About eight months ago I was in a completely different season. It was one of being, being still, being quiet, being focused, being responsive, being chill. I had excessive time for friends and serving. I was seeking the Lord fully. It was a beautiful time. And oh how I needed it. I needed that stillness to allow the Lord to shape my world for me instead of buzzing around opportunities like a busy bee. Looking back, I see how important that still quiet season was, because now my life became increasingly more and more busy. Good things just kept getting handed to me until I found myself with my arms full of a new job, a new relationship, and new opportunities for serving on top of my old constants. Now I feel like I have barely enough time to breath. It is easy for our lives to become imbalanced when things start to pick up and we become busier.

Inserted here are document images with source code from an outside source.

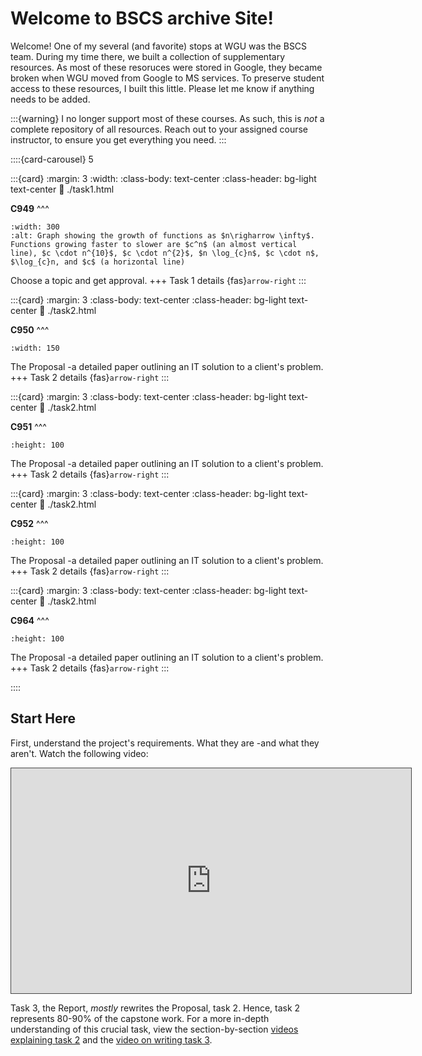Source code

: # Welcome to BSCS archive Site!

Welcome! One of my several (and favorite) stops at WGU was the BSCS team. During my time there, we built a collection of supplementary resources. As most of these resoruces were stored in Google, they became broken when WGU moved from Google to MS services. To preserve student access to these resources, I built this little. Please let me know if anything needs to be added.

:::{warning}
I no longer support most of these courses. As such, this is *not* a complete repository of all resources. Reach out to your assigned course instructor, to ensure you get everything you need.
:::

::::{card-carousel} 5

:::{card}
:margin: 3
:width: 
:class-body: text-center
:class-header: bg-light text-center
:link: ./task1.html

**C949**
^^^
```{image} ./url_images/big_O_image_cropped.png
:width: 300
:alt: Graph showing the growth of functions as $n\righarrow \infty$. Functions growing faster to slower are $c^n$ (an almost vertical line), $c \cdot n^{10}$, $c \cdot n^{2}$, $n \log_{c}n$, $c \cdot n$, $\log_{c}n, and $c$ (a horizontal line) 
```

Choose a topic and get approval.
+++
Task 1 details {fas}`arrow-right`
:::

:::{card}
:margin: 3
:class-body: text-center
:class-header: bg-light text-center
:link: ./task2.html

**C950**
^^^
```{image} ./url_images/tsp_xk_cd_cropped.png
:width: 150
```

The Proposal -a detailed paper outlining an IT solution to a client's problem.
+++
Task 2 details {fas}`arrow-right`
:::

:::{card}
:margin: 3
:class-body: text-center
:class-header: bg-light text-center
:link: ./task2.html

**C951**
^^^
```{image} ./url_images/hal_like_image_cropped.jpg
:height: 100
```

The Proposal -a detailed paper outlining an IT solution to a client's problem.
+++
Task 2 details {fas}`arrow-right`
:::

:::{card}
:margin: 3
:class-body: text-center
:class-header: bg-light text-center
:link: ./task2.html

**C952**
^^^
```{image} ./url_images/c952_CA_map_cropped.png
:height: 100
```

The Proposal -a detailed paper outlining an IT solution to a client's problem.
+++
Task 2 details {fas}`arrow-right`
:::

:::{card}
:margin: 3
:class-body: text-center
:class-header: bg-light text-center
:link: ./task2.html

**C964**
^^^
```{image} ./url_images/3d_regression_image_cropped.png
:height: 100
```

The Proposal -a detailed paper outlining an IT solution to a client's problem.
+++
Task 2 details {fas}`arrow-right`
:::

::::

## Start Here

First, understand the project's requirements. What they are -and what they aren't. Watch the following video:
<iframe 
    src="https://wgu.hosted.panopto.com/Panopto/Pages/Embed.aspx?id=e26949a3-9e24-4092-bf52-aedb014e2527&autoplay=false&offerviewer=true&showtitle=true&showbrand=true&captions=true&interactivity=all" 
    title="C769 Overview" 
    width="640px"
    height="360px"
    style="border: 1px solid #464646;" 
    allowfullscreen allow="autoplay"
>
</iframe>

Task 3, the Report, *mostly* rewrites the Proposal, task 2. Hence, task 2 represents 80-90% of the capstone work. For a more in-depth understanding of this crucial task, view the section-by-section [videos explaining task 2](resources:task2) and the [video on writing task 3](resources:task3).

```{tableofcontents}
```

Our lives are overloaded with God, Church, serving, friends, significant others, family, work, and hobbies. Equilibrium is delicate to maintain, impossible really, and that’s something we need to acknowledge. Balance is an ever elusive, ever fleeting state. To expect ourselves and others to always be balanced is placing a pressure of perfect expectation that is crippling and unattainable. We need the grace for one another and ourselves when our lives suddenly shift and we momentarily become imbalanced.
We need to shift from the idea of “balance” the noun to “balancing,” the verb. Balancing, after all, is an action and state of being. There are times of struggle and fail, but times of steadiness and wins. But striving towards balancing requires readjusting and keeping your eye focused on Jesus. Recovering into a state of steadiness is directly linked to our time spent with the Father, seeking his presence and bringing him into every facet of our lives. So really, when my life becomes imbalanced, it is because I have neglected that solitude and communion with Jesus. I’ve taken my uneven yoke upon myself, rather than laying it at the base of the cross.
Life is a balancing act. Living a constant perfectly balanced life is a lie. Give yourself and others the grace within change and always seek to adjust. We will teeter from side to side, but Jesus always puts us upright again.